The city's chic 14th Street and Shaw are nice, Lynch says, but Adams Morgan "is like the East Village of D.C. It is the last eclectic space, it is mom and pop, and it's a space rich in history."
If 18th Street and nearby Columbia Road make up our East Village, they are, like that bohemian New York neighborhood, experiencing upheaval. Aged institutions, unloved and barren of customers, have tired of vying with newer, shinier parts of the District. In the past few years, Pasta Mia, Bardia's New Orleans Cafe, Millie & Al's, Angles and La Fourchette have up and quit, and it's not insignificant that each of them had occupied the creaky old real estate for not years, but decades.

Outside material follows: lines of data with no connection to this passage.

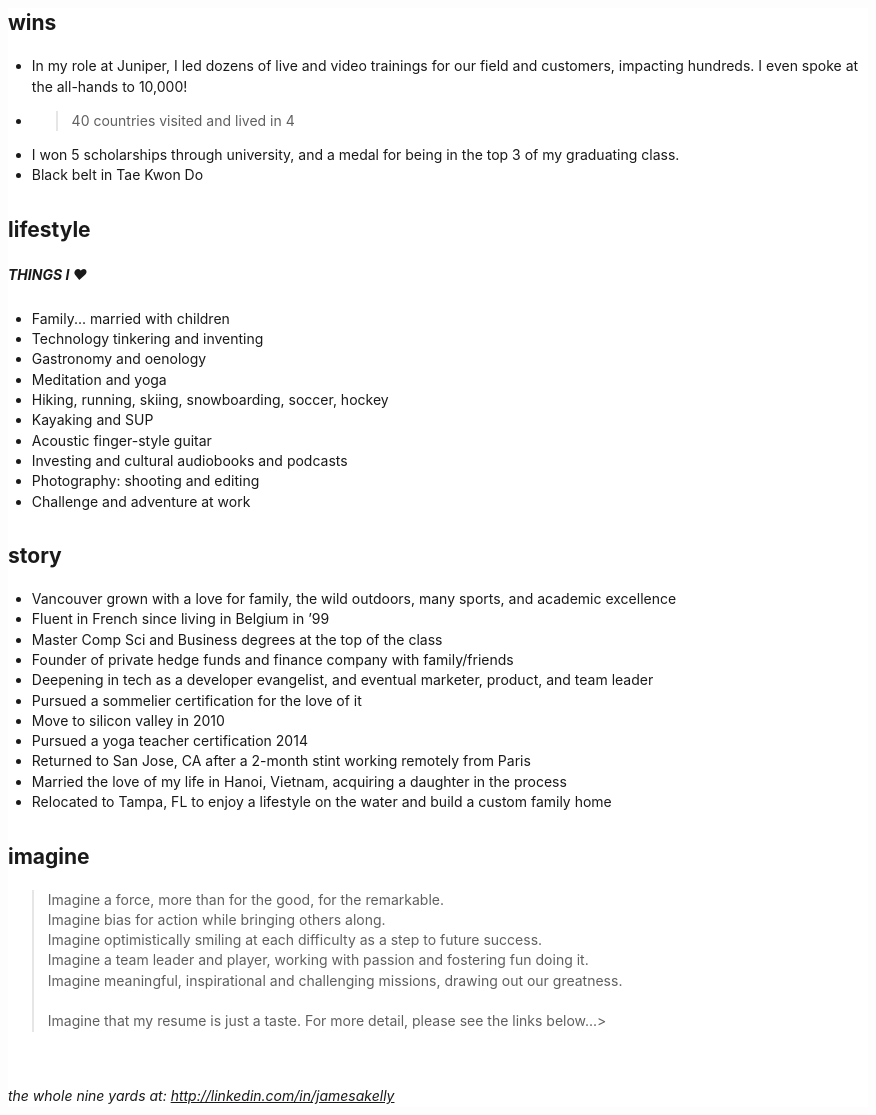 

wins
----

* In my role at Juniper, I led dozens of live and video trainings for our field and customers, impacting hundreds. I even spoke at the all-hands to 10,000!
* > 40 countries visited and lived in 4
* I won 5 scholarships through university, and a medal for being in the top 3 of my graduating class.
* Black belt in Tae Kwon Do
 

lifestyle
---------

##### THINGS I :heart:
* Family... married with children
* Technology tinkering and inventing
* Gastronomy and oenology
* Meditation and yoga
* Hiking, running, skiing, snowboarding, soccer, hockey
* Kayaking and SUP
* Acoustic finger-style guitar
* Investing and cultural audiobooks and podcasts
* Photography: shooting and editing
* Challenge and adventure at work




story
-----

* Vancouver grown with a love for family, the wild outdoors, many sports, and academic excellence
* Fluent in French since living in Belgium in ’99
* Master Comp Sci and Business degrees at the top of the class
* Founder of private hedge funds and finance company with family/friends
* Deepening in tech as a developer evangelist, and eventual marketer, product, and team leader
* Pursued a sommelier certification for the love of it
* Move to silicon valley in 2010
* Pursued a yoga teacher certification 2014
* Returned to San Jose, CA after a 2-month stint working remotely from Paris
* Married the love of my life in Hanoi, Vietnam, acquiring a daughter in the process
* Relocated to Tampa, FL to enjoy a lifestyle on the water and build a custom family home


imagine
-------
>Imagine a force, more than for the good, for the remarkable.<br/>
>Imagine bias for action while bringing others along.<br/>
>Imagine optimistically smiling at each difficulty as a step to future success.<br/>
>Imagine a team leader and player, working with passion and fostering fun doing it.<br/>
>Imagine meaningful, inspirational and challenging missions, drawing out our greatness.<br/>
><br/>
>Imagine that my resume is just a taste. For more detail, please see the links below...><br/>

<br/><br/>
*the whole nine yards at:  http://linkedin.com/in/jamesakelly*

Meanwhile, incoming is the Line, a boutique "lifestyle hotel," now loudly and visibly wrapping up construction in a former church built in 1912 just off Columbia Road. These days, workers are milling about in sizable numbers, eating their lunches in a park the Line has paid to restore, halting the street's always-humming traffic for this truck or that, popping in for a quiet coffee at a nearby record store and coffee shop.
It promises to change everything. Maybe.

An activist enclave

The Line Hotel is nearing the final stages of construction. Some in the neighborhood wonder how it will change things here.   (Marvin Joseph/The Washington Post)
The Line Hotel is nearing the final stages of construction. Some in the neighborhood wonder how it will change things here. (Marvin Joseph/The Washington Post)
"In 1960 Adams-Morgan was supposed to die of urban renewal," wrote journalist Ken Ringle in a front-page article in this newspaper more than 30 years ago. "In 1970 it was dying of decay. In 1980 it was succumbing to gentrification, its many analysts insisted, and the salsa beat of its ethnic heart was surely doomed."
Today, as Shaw and 14th Street and Bloomingdale and Ivy City lure all the newcomers and restaurants, what may be killing it is competition. According to the city's "Vision Framework" plan for the neighborhood, retail vacancies are high. As for diners, it uses the word "fickle." Or maybe the problem is closer to home.
The residents here are activists, as if it's in their blood. They have at various times spearheaded efforts to limit the number of liquor licenses; to cover the exposed bosoms on the Madam's Organ wall, once (and perhaps still) reviled by its neighbors; and, more recently, to close 18th Street to drivers, force the Line to hire more local labor and halt the development of condos in a plaza just off 18th that they contend belongs to the public.